The icon therefore serves to bring together the local saints – who are depicted as receiving the radiating love of Christ’s heart- with the symbols in contained in the high altar under the image of the Sacred Heart.  The two angels point to the centre of the icon and are asking us to centre – like the saints - our lives on the Heart that loves us so much.  The iconographer, Karen Blampied has, I think, set out to place the Sacred Heart in the heart of the community and that is to be commended: she has not gone for the simple option of writing an icon of Christ with an exposed heart – as so many iconographers have tended to do.  Instead she has chosen to use a more symbolic  form of representation which (I think) evokes the early drawing of St. Margaret Mary.  ( For more about Karen, go HERE, and her Sacred Heart HERE ) This is an icon that is very much the Sacred Heart as a call for a community – a parish- to centre its life on the divine love and infinite mercy of the heart of the word of God.  It is a call for parishioners to be less self-centered and more and more centred on the loving and merciful heart of Jesus.

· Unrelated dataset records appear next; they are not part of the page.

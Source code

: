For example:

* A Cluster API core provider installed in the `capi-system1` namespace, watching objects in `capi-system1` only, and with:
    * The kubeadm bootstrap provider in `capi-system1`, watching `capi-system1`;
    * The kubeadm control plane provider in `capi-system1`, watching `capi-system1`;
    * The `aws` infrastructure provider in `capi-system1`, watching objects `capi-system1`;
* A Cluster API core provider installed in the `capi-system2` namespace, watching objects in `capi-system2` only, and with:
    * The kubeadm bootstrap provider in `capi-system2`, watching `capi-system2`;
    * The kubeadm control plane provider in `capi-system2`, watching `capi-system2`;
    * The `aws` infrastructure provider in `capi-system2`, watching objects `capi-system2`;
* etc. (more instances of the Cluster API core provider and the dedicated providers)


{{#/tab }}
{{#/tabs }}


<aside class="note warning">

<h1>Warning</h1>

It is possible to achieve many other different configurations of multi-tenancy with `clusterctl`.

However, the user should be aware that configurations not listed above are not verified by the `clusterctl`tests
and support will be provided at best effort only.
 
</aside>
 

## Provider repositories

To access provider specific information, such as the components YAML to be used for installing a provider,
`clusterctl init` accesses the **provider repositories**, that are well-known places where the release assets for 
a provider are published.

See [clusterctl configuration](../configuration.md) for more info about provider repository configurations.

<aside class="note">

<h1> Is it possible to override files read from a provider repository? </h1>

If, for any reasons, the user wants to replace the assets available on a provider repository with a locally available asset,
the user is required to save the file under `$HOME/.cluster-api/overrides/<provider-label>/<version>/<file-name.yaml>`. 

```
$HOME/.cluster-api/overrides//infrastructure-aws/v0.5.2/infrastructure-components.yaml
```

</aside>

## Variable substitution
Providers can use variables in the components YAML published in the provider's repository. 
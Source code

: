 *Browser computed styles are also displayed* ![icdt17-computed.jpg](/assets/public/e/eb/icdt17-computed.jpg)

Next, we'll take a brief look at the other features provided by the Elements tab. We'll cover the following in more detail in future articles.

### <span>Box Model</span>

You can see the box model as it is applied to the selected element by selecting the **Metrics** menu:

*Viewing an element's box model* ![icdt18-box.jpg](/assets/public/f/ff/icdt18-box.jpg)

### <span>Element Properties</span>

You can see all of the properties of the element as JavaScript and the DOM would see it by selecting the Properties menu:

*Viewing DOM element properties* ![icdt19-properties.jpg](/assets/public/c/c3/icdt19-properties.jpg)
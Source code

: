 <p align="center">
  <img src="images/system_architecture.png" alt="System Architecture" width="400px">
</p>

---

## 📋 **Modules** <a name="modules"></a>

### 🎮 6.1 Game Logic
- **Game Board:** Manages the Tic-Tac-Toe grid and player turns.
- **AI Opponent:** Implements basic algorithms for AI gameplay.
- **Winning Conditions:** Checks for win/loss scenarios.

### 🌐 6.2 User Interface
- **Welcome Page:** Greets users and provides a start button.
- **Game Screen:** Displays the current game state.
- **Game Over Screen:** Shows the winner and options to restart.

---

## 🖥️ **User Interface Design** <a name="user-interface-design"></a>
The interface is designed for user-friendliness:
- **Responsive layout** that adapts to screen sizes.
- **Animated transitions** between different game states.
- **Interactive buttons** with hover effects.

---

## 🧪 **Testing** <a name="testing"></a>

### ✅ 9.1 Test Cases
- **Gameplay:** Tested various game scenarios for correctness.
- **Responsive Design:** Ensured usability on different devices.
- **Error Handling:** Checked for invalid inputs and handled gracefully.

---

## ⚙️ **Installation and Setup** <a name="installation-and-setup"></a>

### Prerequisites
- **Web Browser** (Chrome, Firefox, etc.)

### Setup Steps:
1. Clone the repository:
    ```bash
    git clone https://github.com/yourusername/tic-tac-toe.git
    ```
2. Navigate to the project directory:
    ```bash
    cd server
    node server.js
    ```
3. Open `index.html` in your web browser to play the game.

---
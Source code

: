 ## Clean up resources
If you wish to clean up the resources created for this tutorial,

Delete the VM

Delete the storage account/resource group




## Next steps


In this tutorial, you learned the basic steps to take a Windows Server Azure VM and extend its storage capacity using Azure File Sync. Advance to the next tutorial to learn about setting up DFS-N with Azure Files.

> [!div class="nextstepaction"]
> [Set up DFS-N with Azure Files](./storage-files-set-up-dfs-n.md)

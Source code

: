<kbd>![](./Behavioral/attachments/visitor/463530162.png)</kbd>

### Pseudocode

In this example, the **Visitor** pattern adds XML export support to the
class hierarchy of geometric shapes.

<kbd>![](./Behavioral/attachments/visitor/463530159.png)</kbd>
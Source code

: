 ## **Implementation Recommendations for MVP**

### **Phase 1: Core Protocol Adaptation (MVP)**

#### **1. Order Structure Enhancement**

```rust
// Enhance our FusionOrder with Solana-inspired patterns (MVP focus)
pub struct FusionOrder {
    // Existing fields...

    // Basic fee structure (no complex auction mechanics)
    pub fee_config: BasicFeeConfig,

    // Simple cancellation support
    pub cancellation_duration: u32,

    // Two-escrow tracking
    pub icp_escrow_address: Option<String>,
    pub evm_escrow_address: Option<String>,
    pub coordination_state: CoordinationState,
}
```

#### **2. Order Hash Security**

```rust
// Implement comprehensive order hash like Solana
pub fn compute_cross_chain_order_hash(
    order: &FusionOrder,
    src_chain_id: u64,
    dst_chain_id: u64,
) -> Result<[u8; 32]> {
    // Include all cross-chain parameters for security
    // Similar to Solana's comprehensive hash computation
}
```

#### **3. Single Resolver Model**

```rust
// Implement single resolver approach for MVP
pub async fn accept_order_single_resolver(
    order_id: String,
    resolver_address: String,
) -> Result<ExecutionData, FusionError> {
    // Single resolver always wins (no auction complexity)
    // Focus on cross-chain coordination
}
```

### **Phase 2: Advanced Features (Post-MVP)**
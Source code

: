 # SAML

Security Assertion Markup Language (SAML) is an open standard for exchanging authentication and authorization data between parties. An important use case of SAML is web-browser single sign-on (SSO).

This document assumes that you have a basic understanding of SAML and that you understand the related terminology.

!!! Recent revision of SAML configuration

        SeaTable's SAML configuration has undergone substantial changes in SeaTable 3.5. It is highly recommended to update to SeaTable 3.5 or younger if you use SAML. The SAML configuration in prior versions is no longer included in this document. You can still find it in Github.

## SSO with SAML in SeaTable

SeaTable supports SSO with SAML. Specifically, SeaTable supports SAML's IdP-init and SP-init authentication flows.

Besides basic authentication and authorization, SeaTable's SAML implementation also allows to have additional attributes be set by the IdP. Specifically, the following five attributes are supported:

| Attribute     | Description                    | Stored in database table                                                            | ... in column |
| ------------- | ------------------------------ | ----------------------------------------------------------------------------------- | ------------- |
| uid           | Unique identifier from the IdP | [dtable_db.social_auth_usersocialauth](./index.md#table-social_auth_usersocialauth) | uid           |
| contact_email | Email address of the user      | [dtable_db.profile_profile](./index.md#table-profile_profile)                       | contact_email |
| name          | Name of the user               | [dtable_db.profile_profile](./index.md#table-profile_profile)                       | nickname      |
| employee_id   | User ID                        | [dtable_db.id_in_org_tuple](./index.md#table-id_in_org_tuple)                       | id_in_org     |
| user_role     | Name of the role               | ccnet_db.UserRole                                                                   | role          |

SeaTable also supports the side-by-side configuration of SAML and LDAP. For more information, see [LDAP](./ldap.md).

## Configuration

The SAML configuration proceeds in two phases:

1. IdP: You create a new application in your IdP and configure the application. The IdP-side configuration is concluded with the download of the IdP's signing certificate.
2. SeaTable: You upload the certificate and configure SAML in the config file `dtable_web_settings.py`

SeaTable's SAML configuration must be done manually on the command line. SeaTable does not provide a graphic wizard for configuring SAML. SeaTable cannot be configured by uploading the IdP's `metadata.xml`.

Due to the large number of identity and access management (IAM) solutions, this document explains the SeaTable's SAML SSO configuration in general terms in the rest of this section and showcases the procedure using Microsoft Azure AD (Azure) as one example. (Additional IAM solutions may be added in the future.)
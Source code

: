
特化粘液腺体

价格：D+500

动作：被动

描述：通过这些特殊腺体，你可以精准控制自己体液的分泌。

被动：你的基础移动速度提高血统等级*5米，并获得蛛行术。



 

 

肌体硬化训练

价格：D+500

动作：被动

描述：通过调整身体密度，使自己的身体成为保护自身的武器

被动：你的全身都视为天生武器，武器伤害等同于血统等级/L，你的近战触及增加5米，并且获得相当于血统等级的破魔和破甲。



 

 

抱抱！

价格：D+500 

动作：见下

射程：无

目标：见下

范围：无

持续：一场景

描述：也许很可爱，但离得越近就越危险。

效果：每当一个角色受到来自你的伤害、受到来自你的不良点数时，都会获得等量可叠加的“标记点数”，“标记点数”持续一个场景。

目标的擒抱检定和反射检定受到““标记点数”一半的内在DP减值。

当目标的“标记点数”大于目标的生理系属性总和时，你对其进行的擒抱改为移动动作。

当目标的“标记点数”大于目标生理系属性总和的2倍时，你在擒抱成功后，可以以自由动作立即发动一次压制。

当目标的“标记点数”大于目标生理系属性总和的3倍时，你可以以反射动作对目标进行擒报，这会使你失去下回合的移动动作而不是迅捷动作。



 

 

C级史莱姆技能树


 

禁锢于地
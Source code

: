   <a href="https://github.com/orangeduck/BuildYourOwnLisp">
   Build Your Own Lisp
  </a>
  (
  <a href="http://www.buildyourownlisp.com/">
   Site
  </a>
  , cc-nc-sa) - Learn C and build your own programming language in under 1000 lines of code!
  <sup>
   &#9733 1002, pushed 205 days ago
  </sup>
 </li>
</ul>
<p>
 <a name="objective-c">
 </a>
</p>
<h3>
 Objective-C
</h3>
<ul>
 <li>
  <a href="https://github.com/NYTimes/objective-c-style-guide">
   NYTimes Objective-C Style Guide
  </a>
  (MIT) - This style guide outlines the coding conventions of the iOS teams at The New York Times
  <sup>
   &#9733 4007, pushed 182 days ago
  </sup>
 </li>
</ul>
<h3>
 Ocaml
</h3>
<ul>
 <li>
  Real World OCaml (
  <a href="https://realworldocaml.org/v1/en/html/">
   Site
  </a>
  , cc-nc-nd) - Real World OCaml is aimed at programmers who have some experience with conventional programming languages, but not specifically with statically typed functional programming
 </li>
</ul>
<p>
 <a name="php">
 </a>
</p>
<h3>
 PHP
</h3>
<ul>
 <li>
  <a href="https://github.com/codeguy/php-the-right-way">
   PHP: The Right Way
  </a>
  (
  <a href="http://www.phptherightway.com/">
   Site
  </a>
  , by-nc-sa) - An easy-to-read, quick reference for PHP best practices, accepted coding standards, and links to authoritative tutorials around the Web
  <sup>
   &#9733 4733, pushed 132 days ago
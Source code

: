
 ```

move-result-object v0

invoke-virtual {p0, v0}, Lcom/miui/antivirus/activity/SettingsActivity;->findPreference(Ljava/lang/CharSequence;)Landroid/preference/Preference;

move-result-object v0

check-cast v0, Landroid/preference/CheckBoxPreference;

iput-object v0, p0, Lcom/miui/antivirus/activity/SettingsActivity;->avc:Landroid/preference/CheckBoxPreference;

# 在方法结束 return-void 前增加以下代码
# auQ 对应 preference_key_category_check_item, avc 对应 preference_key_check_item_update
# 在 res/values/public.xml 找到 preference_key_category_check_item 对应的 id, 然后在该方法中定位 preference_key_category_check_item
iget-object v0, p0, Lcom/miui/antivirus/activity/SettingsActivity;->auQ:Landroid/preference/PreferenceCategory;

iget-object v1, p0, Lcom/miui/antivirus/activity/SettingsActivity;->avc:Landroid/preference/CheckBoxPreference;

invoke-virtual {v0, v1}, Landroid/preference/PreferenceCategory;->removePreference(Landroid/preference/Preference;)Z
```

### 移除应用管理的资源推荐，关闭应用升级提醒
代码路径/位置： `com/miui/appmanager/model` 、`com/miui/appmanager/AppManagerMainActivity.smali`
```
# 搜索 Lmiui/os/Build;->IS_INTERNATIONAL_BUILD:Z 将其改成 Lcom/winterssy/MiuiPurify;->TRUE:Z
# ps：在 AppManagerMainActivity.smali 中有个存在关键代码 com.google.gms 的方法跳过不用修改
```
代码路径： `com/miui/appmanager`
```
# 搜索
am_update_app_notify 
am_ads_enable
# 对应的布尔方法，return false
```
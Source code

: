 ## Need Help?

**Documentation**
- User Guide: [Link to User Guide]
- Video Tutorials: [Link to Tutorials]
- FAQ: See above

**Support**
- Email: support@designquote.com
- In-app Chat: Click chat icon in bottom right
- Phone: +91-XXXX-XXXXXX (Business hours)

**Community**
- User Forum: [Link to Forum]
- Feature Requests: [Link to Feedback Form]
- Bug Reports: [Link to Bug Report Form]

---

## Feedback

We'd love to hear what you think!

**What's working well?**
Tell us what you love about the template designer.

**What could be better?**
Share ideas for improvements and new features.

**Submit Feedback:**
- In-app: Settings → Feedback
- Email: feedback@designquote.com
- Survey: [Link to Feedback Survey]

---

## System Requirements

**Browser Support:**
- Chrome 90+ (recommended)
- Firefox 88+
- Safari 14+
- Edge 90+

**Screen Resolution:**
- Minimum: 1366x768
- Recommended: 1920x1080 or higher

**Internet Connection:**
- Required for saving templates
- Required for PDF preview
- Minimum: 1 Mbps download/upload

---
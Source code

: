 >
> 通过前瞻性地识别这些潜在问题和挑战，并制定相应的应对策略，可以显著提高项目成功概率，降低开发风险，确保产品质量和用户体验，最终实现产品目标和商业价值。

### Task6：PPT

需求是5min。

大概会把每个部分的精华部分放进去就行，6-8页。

Just as the saints depicted in the icon placed Christ at the centre of their lives, so the icon is calling those who worship in the church in a village named after one saint and a parish after another, to centre their lives on the centre of Christ.  We, in this time and in this place, have to open our hearts to the love of God. We, like the two saints in the icon have to follow the guidance of the angels and let our centre become Christ: he opens His heart to us and we are invited to open ours to His. In a sense Karen Blampied’s icon is complementary to Ian Knowles's  icon.  In Ian’s icon we see a depiction of Christ as a cosmic, universal centre: we see Him drawing all things to himself. But, of course, we must remember that the local is the universal.  We experience this great cosmic love described by Teilhard in a specific time and place.  We live in a cosmos, but experience our daily lives in the small, local world captured by this icon by Karen. Ian gives us the Sacred Heart as the centre of the cosmos, and Karen the Sacred Heart as the centre of the community.

A high point in our visit to Jersey was unquestionably La Hougue Bie (go HERE) : and it was there where, in my mind, the two icons came together, helped by a third.

 The site is, of course, world famous as a Neolithic site of great importance.  However, I came to the conclusion that it is also a place which captures the essence of what the Sacred Heart is all about and why it is more and more relevant for our troubled times.


As you walk around the site you have to remember that human beings have been here in their various stages of cultural evolution for over 6,000 years.  The ‘grave’ was constructed some 4000 years ago and covered with a great mound of earth.  It is a remarkable piece of civil engineering and organization which must have taken a massive effort of labour and vast material resources to construct.  As you contemplate this great human achievement you have to ask why?  The answer, of course, is that to our ancestors such constructs were a significant and vital aspect of their religious and material existence.  According to academic research, such buildings were constructed to serve as portals into another world- a world of the spirit.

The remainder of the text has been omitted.